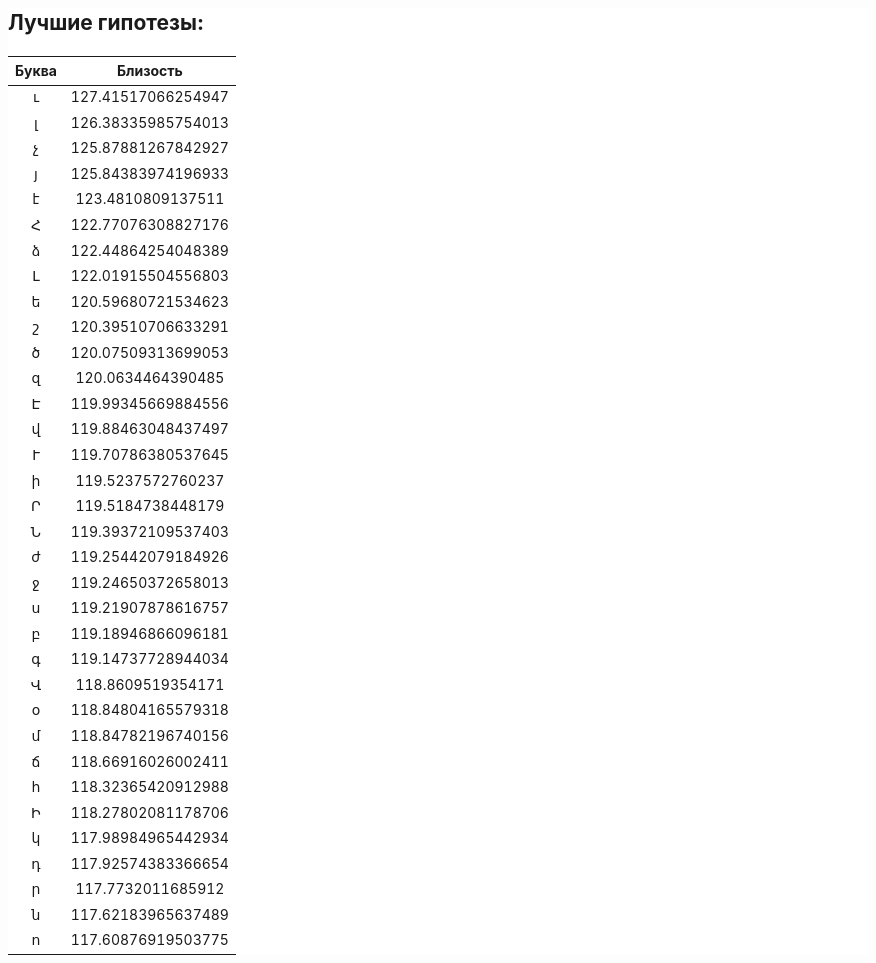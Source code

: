 ## Лучшие гипотезы: 

| Буква | Близость |
| :---: | :---: |
|ւ|127.41517066254947|
|լ|126.38335985754013|
|չ|125.87881267842927|
|յ|125.84383974196933|
|է|123.4810809137511|
|Հ|122.77076308827176|
|ձ|122.44864254048389|
|Լ|122.01915504556803|
|ե|120.59680721534623|
|շ|120.39510706633291|
|ծ|120.07509313699053|
|զ|120.0634464390485|
|Է|119.99345669884556|
|վ|119.88463048437497|
|Ւ|119.70786380537645|
|ի|119.5237572760237|
|Ր|119.5184738448179|
|Ն|119.39372109537403|
|ժ|119.25442079184926|
|ջ|119.24650372658013|
|ս|119.21907878616757|
|բ|119.18946866096181|
|գ|119.14737728944034|
|Վ|118.8609519354171|
|օ|118.84804165579318|
|մ|118.84782196740156|
|ճ|118.66916026002411|
|հ|118.32365420912988|
|Ի|118.27802081178706|
|կ|117.98984965442934|
|դ|117.92574383366654|
|ր|117.7732011685912|
|ն|117.62183965637489|
|ո|117.60876919503775|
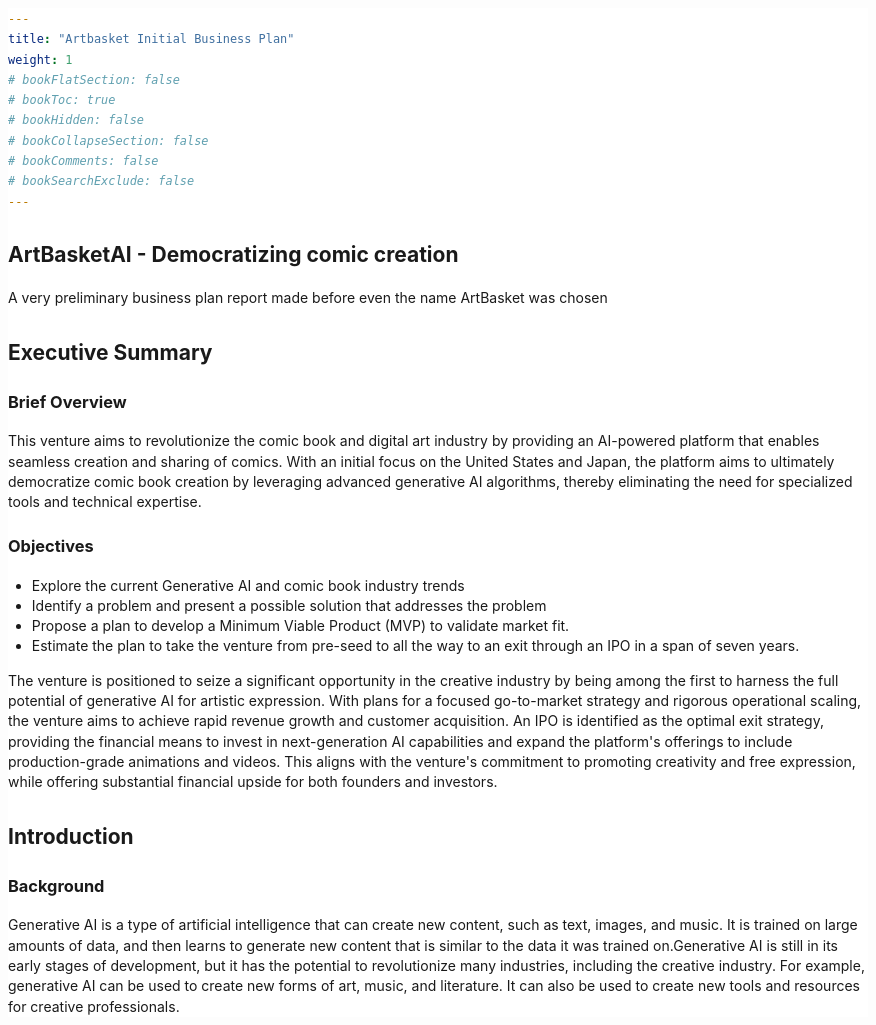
 ```yaml
---
title: "Artbasket Initial Business Plan"
weight: 1
# bookFlatSection: false
# bookToc: true
# bookHidden: false
# bookCollapseSection: false
# bookComments: false
# bookSearchExclude: false
---
```


## ArtBasketAI - Democratizing comic creation

A very preliminary business plan report made before even the name ArtBasket was chosen

## Executive Summary

### Brief Overview

This venture aims to revolutionize the comic book and digital art industry by providing an AI-powered platform that enables seamless creation and sharing of comics. With an initial focus on the United States and Japan, the platform aims to ultimately democratize comic book creation by leveraging advanced generative AI algorithms, thereby eliminating the need for specialized tools and technical expertise.

### Objectives

- Explore the current Generative AI and comic book industry trends
- Identify a problem and present a possible solution that addresses the problem
- Propose a plan to develop a Minimum Viable Product (MVP) to validate market fit.
- Estimate the plan to take the venture from pre-seed to all the way to an exit through an IPO in a span of seven years.

The venture is positioned to seize a significant opportunity in the creative industry by being among the first to harness the full potential of generative AI for artistic expression. With plans for a focused go-to-market strategy and rigorous operational scaling, the venture aims to achieve rapid revenue growth and customer acquisition. An IPO is identified as the optimal exit strategy, providing the financial means to invest in next-generation AI capabilities and expand the platform's offerings to include production-grade animations and videos. This aligns with the venture's commitment to promoting creativity and free expression, while offering substantial financial upside for both founders and investors.

## Introduction

### Background

Generative AI is a type of artificial intelligence that can create new content, such as text, images, and music. It is trained on large amounts of data, and then learns to generate new content that is similar to the data it was trained on.Generative AI is still in its early stages of development, but it has the potential to revolutionize many industries, including the creative industry. For example, generative AI can be used to create new forms of art, music, and literature. It can also be used to create new tools and resources for creative professionals.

◆ ◆ ◆ ◆ ◆ ◆ ◆

Exercise description => From the records above, count the lines that contain "false". Only the number should be written.

Output below => 5